We are having exactly the same problem with some family land we are trying to divide amongst the family who already own it. The problem is that the documents expire and you do them time over. The the atorny is out to take you money and do nothing for it. An uncle had a similar problem who is head of security at Dumaguety airport went along to the CARP office waring his gun, seemed to oil the wheels a bit.


----------



## George6020 (Apr 18, 2014)

Gary, its hard to believe all the info and documents that DAR/CARP claims to require. When we took all our documents, in Davao, to the local DAR office, the workers had NO IDEA how to complete them or process them. _*<Snip> *_A few months ago, on the news, I heard that there was interest at abolishing DAR............but don't hold your breath.


----------



## JShannon (Jan 28, 2014)

Just an update. Speaking to our lawyer and the surveyor there is no need to reclassify the land. We are allowed to build on it as it is. Having it changed to residential would mean having to pay higher taxes. They also mentioned that if it was a developer they would have to have it reclassified. 

Getting a survey done is not cheap. We are buying half of an existing lot. First to survey the existing lot was 12,500P, then to survey each of the new lots was 8,500 each. For a total of 29,500P to get it all done. Each lot has to be surveyed separately in order for the existing owner to change the title of their remaining property for the portion they still retain.


----------



## George6020 (Apr 18, 2014)

JShannon said:


> Just an update.
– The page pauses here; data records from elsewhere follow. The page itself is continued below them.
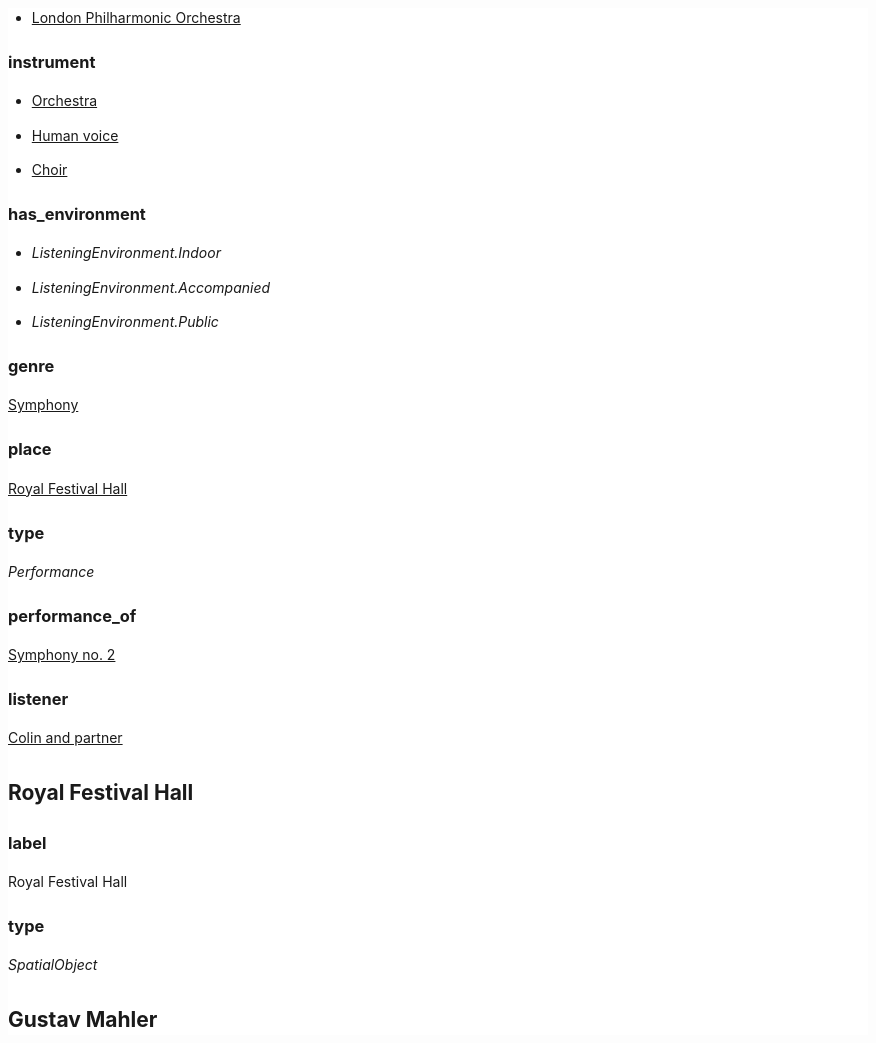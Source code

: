  - [London Philharmonic Orchestra](#London-Philharmonic-Orchestra)

### instrument

 - [Orchestra](#Orchestra)

 - [Human voice](#Human-voice)

 - [Choir](#Choir)

### has_environment

 - *ListeningEnvironment.Indoor*

 - *ListeningEnvironment.Accompanied*

 - *ListeningEnvironment.Public*

### genre


[Symphony](#Symphony)

### place


[Royal Festival Hall](#Royal-Festival-Hall)

### type


*Performance*

### performance_of


[Symphony no. 2](#Symphony-no.-2)

### listener


[Colin and partner](#Colin-and-partner)

## Royal Festival Hall

### label


Royal Festival Hall

### type


*SpatialObject*

## Gustav Mahler
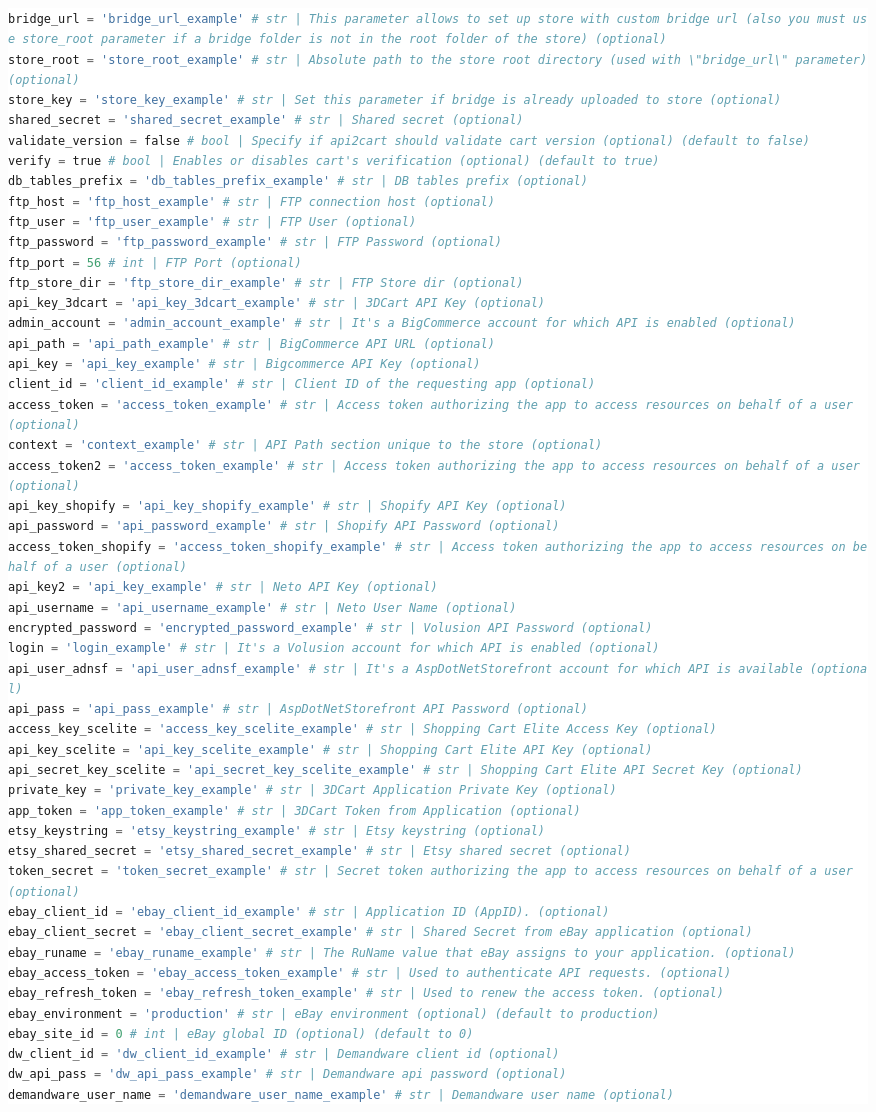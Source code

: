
 ```python
bridge_url = 'bridge_url_example' # str | This parameter allows to set up store with custom bridge url (also you must use store_root parameter if a bridge folder is not in the root folder of the store) (optional)
store_root = 'store_root_example' # str | Absolute path to the store root directory (used with \"bridge_url\" parameter) (optional)
store_key = 'store_key_example' # str | Set this parameter if bridge is already uploaded to store (optional)
shared_secret = 'shared_secret_example' # str | Shared secret (optional)
validate_version = false # bool | Specify if api2cart should validate cart version (optional) (default to false)
verify = true # bool | Enables or disables cart's verification (optional) (default to true)
db_tables_prefix = 'db_tables_prefix_example' # str | DB tables prefix (optional)
ftp_host = 'ftp_host_example' # str | FTP connection host (optional)
ftp_user = 'ftp_user_example' # str | FTP User (optional)
ftp_password = 'ftp_password_example' # str | FTP Password (optional)
ftp_port = 56 # int | FTP Port (optional)
ftp_store_dir = 'ftp_store_dir_example' # str | FTP Store dir (optional)
api_key_3dcart = 'api_key_3dcart_example' # str | 3DCart API Key (optional)
admin_account = 'admin_account_example' # str | It's a BigCommerce account for which API is enabled (optional)
api_path = 'api_path_example' # str | BigCommerce API URL (optional)
api_key = 'api_key_example' # str | Bigcommerce API Key (optional)
client_id = 'client_id_example' # str | Client ID of the requesting app (optional)
access_token = 'access_token_example' # str | Access token authorizing the app to access resources on behalf of a user (optional)
context = 'context_example' # str | API Path section unique to the store (optional)
access_token2 = 'access_token_example' # str | Access token authorizing the app to access resources on behalf of a user (optional)
api_key_shopify = 'api_key_shopify_example' # str | Shopify API Key (optional)
api_password = 'api_password_example' # str | Shopify API Password (optional)
access_token_shopify = 'access_token_shopify_example' # str | Access token authorizing the app to access resources on behalf of a user (optional)
api_key2 = 'api_key_example' # str | Neto API Key (optional)
api_username = 'api_username_example' # str | Neto User Name (optional)
encrypted_password = 'encrypted_password_example' # str | Volusion API Password (optional)
login = 'login_example' # str | It's a Volusion account for which API is enabled (optional)
api_user_adnsf = 'api_user_adnsf_example' # str | It's a AspDotNetStorefront account for which API is available (optional)
api_pass = 'api_pass_example' # str | AspDotNetStorefront API Password (optional)
access_key_scelite = 'access_key_scelite_example' # str | Shopping Cart Elite Access Key (optional)
api_key_scelite = 'api_key_scelite_example' # str | Shopping Cart Elite API Key (optional)
api_secret_key_scelite = 'api_secret_key_scelite_example' # str | Shopping Cart Elite API Secret Key (optional)
private_key = 'private_key_example' # str | 3DCart Application Private Key (optional)
app_token = 'app_token_example' # str | 3DCart Token from Application (optional)
etsy_keystring = 'etsy_keystring_example' # str | Etsy keystring (optional)
etsy_shared_secret = 'etsy_shared_secret_example' # str | Etsy shared secret (optional)
token_secret = 'token_secret_example' # str | Secret token authorizing the app to access resources on behalf of a user (optional)
ebay_client_id = 'ebay_client_id_example' # str | Application ID (AppID). (optional)
ebay_client_secret = 'ebay_client_secret_example' # str | Shared Secret from eBay application (optional)
ebay_runame = 'ebay_runame_example' # str | The RuName value that eBay assigns to your application. (optional)
ebay_access_token = 'ebay_access_token_example' # str | Used to authenticate API requests. (optional)
ebay_refresh_token = 'ebay_refresh_token_example' # str | Used to renew the access token. (optional)
ebay_environment = 'production' # str | eBay environment (optional) (default to production)
ebay_site_id = 0 # int | eBay global ID (optional) (default to 0)
dw_client_id = 'dw_client_id_example' # str | Demandware client id (optional)
dw_api_pass = 'dw_api_pass_example' # str | Demandware api password (optional)
demandware_user_name = 'demandware_user_name_example' # str | Demandware user name (optional)
```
Speaking to our lawyer and the surveyor there is no need to reclassify the land. We are allowed to build on it as it is. Having it changed to residential would mean having to pay higher taxes. They also mentioned that if it was a developer they would have to have it reclassified.
> 
> Getting a survey done is not cheap. We are buying half of an existing lot. First to survey the existing lot was 12,500P, then to survey each of the new lots was 8,500 each. For a total of 29,500P to get it all done. Each lot has to be surveyed separately in order for the existing owner to change the title of their remaining property for the portion they still retain.


Thanks for the update...........it sounds good. Though expensive, those surveys are really important. I guess I will be paying higher taxes next year, since our land will be reclassified next month............oh well, whats new.


----------



## JShannon (Jan 28, 2014)

I had fully expected to have to re-classify it. No idea how much difference taxes are between the two. That same info coming from the lawyer and surveyor I think should make it reasonably sure.

YMMV depending on your location!!


----------